Fig. 3

A Immunostaining of GFP and F-actin in thick sections from Tg(mpeg1.1:NTR-YFP) ventricles at 10 dpci. White boxes denote the zoomed image from the wound border zone in (i) and (ii). B Still image from time-lapse imaging of Tg(mpeg1:EGFP); Tg(myl7:mKATE-CAAX) ventricular sections at 10 dpci. Yellow arrowheads point to mpeg1:EGFP+ cells containing myl7:mKATE-CAAX fluorescence. C Immunostaining of GFP and mScarlet in Tg(mpeg1:EGFP); Tg(myl7:lck-mScarlet) ventricles at 7 and 10 dpci. Yellow boxes denote the zoomed image from the wound border zone.
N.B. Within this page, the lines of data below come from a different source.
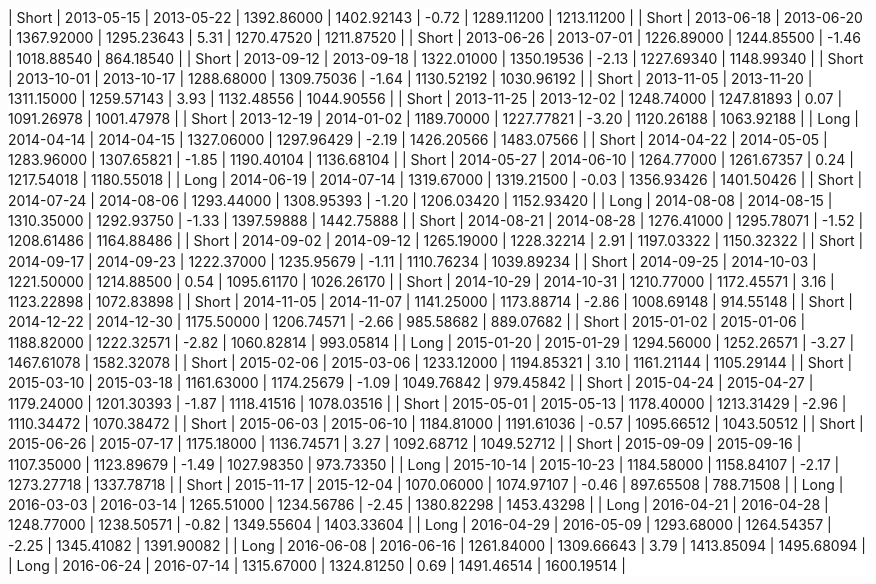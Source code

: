 | Short | 2013-05-15 | 2013-05-22 | 1392.86000 | 1402.92143 | -0.72 | 1289.11200 | 1213.11200 |
| Short | 2013-06-18 | 2013-06-20 | 1367.92000 | 1295.23643 | 5.31 | 1270.47520 | 1211.87520 |
| Short | 2013-06-26 | 2013-07-01 | 1226.89000 | 1244.85500 | -1.46 | 1018.88540 | 864.18540 |
| Short | 2013-09-12 | 2013-09-18 | 1322.01000 | 1350.19536 | -2.13 | 1227.69340 | 1148.99340 |
| Short | 2013-10-01 | 2013-10-17 | 1288.68000 | 1309.75036 | -1.64 | 1130.52192 | 1030.96192 |
| Short | 2013-11-05 | 2013-11-20 | 1311.15000 | 1259.57143 | 3.93 | 1132.48556 | 1044.90556 |
| Short | 2013-11-25 | 2013-12-02 | 1248.74000 | 1247.81893 | 0.07 | 1091.26978 | 1001.47978 |
| Short | 2013-12-19 | 2014-01-02 | 1189.70000 | 1227.77821 | -3.20 | 1120.26188 | 1063.92188 |
| Long | 2014-04-14 | 2014-04-15 | 1327.06000 | 1297.96429 | -2.19 | 1426.20566 | 1483.07566 |
| Short | 2014-04-22 | 2014-05-05 | 1283.96000 | 1307.65821 | -1.85 | 1190.40104 | 1136.68104 |
| Short | 2014-05-27 | 2014-06-10 | 1264.77000 | 1261.67357 | 0.24 | 1217.54018 | 1180.55018 |
| Long | 2014-06-19 | 2014-07-14 | 1319.67000 | 1319.21500 | -0.03 | 1356.93426 | 1401.50426 |
| Short | 2014-07-24 | 2014-08-06 | 1293.44000 | 1308.95393 | -1.20 | 1206.03420 | 1152.93420 |
| Long | 2014-08-08 | 2014-08-15 | 1310.35000 | 1292.93750 | -1.33 | 1397.59888 | 1442.75888 |
| Short | 2014-08-21 | 2014-08-28 | 1276.41000 | 1295.78071 | -1.52 | 1208.61486 | 1164.88486 |
| Short | 2014-09-02 | 2014-09-12 | 1265.19000 | 1228.32214 | 2.91 | 1197.03322 | 1150.32322 |
| Short | 2014-09-17 | 2014-09-23 | 1222.37000 | 1235.95679 | -1.11 | 1110.76234 | 1039.89234 |
| Short | 2014-09-25 | 2014-10-03 | 1221.50000 | 1214.88500 | 0.54 | 1095.61170 | 1026.26170 |
| Short | 2014-10-29 | 2014-10-31 | 1210.77000 | 1172.45571 | 3.16 | 1123.22898 | 1072.83898 |
| Short | 2014-11-05 | 2014-11-07 | 1141.25000 | 1173.88714 | -2.86 | 1008.69148 | 914.55148 |
| Short | 2014-12-22 | 2014-12-30 | 1175.50000 | 1206.74571 | -2.66 | 985.58682 | 889.07682 |
| Short | 2015-01-02 | 2015-01-06 | 1188.82000 | 1222.32571 | -2.82 | 1060.82814 | 993.05814 |
| Long | 2015-01-20 | 2015-01-29 | 1294.56000 | 1252.26571 | -3.27 | 1467.61078 | 1582.32078 |
| Short | 2015-02-06 | 2015-03-06 | 1233.12000 | 1194.85321 | 3.10 | 1161.21144 | 1105.29144 |
| Short | 2015-03-10 | 2015-03-18 | 1161.63000 | 1174.25679 | -1.09 | 1049.76842 | 979.45842 |
| Short | 2015-04-24 | 2015-04-27 | 1179.24000 | 1201.30393 | -1.87 | 1118.41516 | 1078.03516 |
| Short | 2015-05-01 | 2015-05-13 | 1178.40000 | 1213.31429 | -2.96 | 1110.34472 | 1070.38472 |
| Short | 2015-06-03 | 2015-06-10 | 1184.81000 | 1191.61036 | -0.57 | 1095.66512 | 1043.50512 |
| Short | 2015-06-26 | 2015-07-17 | 1175.18000 | 1136.74571 | 3.27 | 1092.68712 | 1049.52712 |
| Short | 2015-09-09 | 2015-09-16 | 1107.35000 | 1123.89679 | -1.49 | 1027.98350 | 973.73350 |
| Long | 2015-10-14 | 2015-10-23 | 1184.58000 | 1158.84107 | -2.17 | 1273.27718 | 1337.78718 |
| Short | 2015-11-17 | 2015-12-04 | 1070.06000 | 1074.97107 | -0.46 | 897.65508 | 788.71508 |
| Long | 2016-03-03 | 2016-03-14 | 1265.51000 | 1234.56786 | -2.45 | 1380.82298 | 1453.43298 |
| Long | 2016-04-21 | 2016-04-28 | 1248.77000 | 1238.50571 | -0.82 | 1349.55604 | 1403.33604 |
| Long | 2016-04-29 | 2016-05-09 | 1293.68000 | 1264.54357 | -2.25 | 1345.41082 | 1391.90082 |
| Long | 2016-06-08 | 2016-06-16 | 1261.84000 | 1309.66643 | 3.79 | 1413.85094 | 1495.68094 |
| Long | 2016-06-24 | 2016-07-14 | 1315.67000 | 1324.81250 | 0.69 | 1491.46514 | 1600.19514 |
D Quantification of the number of mpeg1:EGFP+ cells 50 μm proximal and distal to the wound border at 4 (n = 5 ventricles), 7 (n = 5 ventricles), 10 (n = 6 ventricles), and 14 dpci (n = 4 ventricles). Data are presented as mean ± SD. P-values were calculated using one-way ANOVA with Tukey’s multiple comparisons test. Source data are presented in the Source Data file. E Immunostaining of GFP, Tnfa, Cxcr4b, and F-actin in Tg(mpeg1:EGFP) ventricles at 10 dpci. Yellow box denotes the zoomed image from the wound border zone. F Quantification of mean Tnfa and Cxcr4b intensity (arbitrary units, arb. units) 50 μm proximal and distal to the wound border at 4 (n = 5 ventricles) and 10 (n = 7 ventricles) dpci. Data are presented as mean ± SD. P-values were calculated with unpaired two-sided t-tests. Source data are presented in the Source Data file. Gmrc1b in situ hybridization chain reaction (HCR) and immunostaining for GFP and F-actin in Tg(mpeg1:EGFP) ventricles at 10 dpci. The yellow dotted box denotes the zoomed image from the trabecular BZ and the blue dotted box denotes the zoomed image from the cortical BZ. *denotes background autofluorescence from erythrocytes. Scale bars: 100 μm in (A, C, E), and G), 20 μm in (Ai) and (Aii), (B), and zoomed images in (E and G).